500 groups demand end to immigration police program
A coalition of 500 advocacy groups sent President Obama a letter the week of
Aug. 24 demanding the administration end the 287(g) program, which deputizes
police to turn over suspects to immigration authorities for possible
deportation. The letter, sent by the National Immigration Law Center and signed
by groups like the National Day Laborers Organizing Network, noted,
“Racial profiling and other civil rights abuses by the local law
enforcement agencies that have sought out 287(g) powers have compromised public
safety, while doing nothing to solve the immigration crisis.”

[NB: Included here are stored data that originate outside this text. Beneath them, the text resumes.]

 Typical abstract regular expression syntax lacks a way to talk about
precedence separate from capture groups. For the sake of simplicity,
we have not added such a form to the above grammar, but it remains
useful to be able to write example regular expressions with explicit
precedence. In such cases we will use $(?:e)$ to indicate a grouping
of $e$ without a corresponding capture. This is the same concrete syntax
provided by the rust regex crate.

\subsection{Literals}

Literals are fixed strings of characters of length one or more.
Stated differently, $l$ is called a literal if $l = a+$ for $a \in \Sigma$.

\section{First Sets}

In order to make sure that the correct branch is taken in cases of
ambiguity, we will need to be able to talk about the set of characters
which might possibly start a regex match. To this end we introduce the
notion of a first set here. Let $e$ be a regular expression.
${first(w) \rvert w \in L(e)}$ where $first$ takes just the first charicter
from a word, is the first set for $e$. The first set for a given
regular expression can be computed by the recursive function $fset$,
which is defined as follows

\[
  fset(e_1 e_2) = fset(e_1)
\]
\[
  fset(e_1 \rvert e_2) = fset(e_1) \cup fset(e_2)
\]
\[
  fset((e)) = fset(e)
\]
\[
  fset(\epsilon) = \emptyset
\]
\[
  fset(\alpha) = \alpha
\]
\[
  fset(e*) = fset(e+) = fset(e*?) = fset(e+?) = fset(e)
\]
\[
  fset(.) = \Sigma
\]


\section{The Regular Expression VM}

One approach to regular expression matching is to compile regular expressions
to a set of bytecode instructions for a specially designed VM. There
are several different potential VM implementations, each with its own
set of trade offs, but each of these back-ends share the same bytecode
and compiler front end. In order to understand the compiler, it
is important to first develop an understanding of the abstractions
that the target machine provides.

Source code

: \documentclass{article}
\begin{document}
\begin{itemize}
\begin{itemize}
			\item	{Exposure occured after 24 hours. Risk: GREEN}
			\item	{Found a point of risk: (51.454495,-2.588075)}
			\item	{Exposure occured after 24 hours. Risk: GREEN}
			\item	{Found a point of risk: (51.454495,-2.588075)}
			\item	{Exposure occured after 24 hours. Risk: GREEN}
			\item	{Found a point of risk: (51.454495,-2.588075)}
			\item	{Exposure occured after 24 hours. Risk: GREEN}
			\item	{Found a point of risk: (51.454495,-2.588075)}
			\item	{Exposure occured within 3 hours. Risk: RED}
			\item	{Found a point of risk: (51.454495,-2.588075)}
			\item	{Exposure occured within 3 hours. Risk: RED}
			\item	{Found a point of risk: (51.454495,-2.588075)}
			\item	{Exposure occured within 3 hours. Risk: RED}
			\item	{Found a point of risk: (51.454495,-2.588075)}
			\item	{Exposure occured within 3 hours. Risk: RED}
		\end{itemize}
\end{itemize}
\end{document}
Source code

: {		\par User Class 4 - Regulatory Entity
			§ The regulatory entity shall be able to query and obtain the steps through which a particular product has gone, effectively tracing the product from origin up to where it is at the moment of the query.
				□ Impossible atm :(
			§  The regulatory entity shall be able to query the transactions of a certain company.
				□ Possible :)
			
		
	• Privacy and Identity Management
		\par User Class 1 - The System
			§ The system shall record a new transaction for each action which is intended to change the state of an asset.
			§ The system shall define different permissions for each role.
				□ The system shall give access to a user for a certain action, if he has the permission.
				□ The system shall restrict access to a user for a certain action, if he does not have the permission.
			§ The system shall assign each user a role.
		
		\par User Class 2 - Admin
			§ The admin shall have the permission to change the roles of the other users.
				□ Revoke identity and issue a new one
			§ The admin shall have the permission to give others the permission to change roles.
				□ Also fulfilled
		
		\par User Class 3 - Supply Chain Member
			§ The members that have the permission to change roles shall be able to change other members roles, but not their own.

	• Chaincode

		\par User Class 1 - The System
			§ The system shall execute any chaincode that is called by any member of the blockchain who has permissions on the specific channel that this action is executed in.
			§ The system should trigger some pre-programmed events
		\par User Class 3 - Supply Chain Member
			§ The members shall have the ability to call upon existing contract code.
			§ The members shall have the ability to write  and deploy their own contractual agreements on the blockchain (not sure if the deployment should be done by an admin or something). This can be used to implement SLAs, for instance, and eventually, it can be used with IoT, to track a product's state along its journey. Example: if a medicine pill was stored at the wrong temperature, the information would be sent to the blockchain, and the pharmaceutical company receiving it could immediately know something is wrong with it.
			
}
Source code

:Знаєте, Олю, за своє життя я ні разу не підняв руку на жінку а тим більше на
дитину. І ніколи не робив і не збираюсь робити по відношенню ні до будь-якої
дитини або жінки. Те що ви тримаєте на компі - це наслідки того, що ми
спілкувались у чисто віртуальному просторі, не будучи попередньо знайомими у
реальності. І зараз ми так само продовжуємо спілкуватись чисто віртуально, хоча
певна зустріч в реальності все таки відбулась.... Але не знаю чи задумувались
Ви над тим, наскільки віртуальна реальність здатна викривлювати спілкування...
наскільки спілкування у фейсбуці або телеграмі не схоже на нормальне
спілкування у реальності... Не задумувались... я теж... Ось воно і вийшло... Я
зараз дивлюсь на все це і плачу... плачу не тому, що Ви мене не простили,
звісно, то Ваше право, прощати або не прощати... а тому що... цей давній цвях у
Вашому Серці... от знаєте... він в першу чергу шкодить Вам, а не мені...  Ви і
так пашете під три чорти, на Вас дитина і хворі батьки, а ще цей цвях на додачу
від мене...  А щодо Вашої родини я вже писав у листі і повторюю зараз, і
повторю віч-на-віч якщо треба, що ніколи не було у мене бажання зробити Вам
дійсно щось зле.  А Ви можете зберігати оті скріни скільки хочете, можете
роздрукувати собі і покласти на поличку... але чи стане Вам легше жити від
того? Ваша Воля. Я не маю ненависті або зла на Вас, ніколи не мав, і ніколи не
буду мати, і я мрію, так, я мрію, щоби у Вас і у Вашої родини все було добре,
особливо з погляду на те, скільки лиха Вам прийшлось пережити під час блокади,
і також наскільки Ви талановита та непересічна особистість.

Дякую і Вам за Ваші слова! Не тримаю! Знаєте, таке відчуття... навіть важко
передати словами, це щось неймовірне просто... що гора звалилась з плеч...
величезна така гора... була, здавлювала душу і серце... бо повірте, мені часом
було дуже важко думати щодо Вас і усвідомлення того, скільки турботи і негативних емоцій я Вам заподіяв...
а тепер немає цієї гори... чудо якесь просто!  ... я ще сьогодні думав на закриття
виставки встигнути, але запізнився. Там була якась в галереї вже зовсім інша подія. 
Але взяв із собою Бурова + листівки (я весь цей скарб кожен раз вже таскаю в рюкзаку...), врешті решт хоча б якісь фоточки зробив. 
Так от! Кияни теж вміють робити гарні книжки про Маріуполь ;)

NWU denounces Google’s violation of writers’ rights
“Google’s book scanning project is one of the largest cases of
copyright infringement since the United States Constitution was adopted in
1789,” said Larry Goldbetter, president of the National Writers Union,
United Auto Workers Local 1981. “The multibillion-dollar corporation
scanned more than seven million different books without permission from the
copyright owners. In an attempt to placate its victims, Google is throwing some
crumbs to writers.” (Reuters, Sept. 4) The NWU pointed out that Google,
whose gross profit in 2008 was $4.5 billion, is offering writers as little as
$60 per infringed book and $15 per infringed article.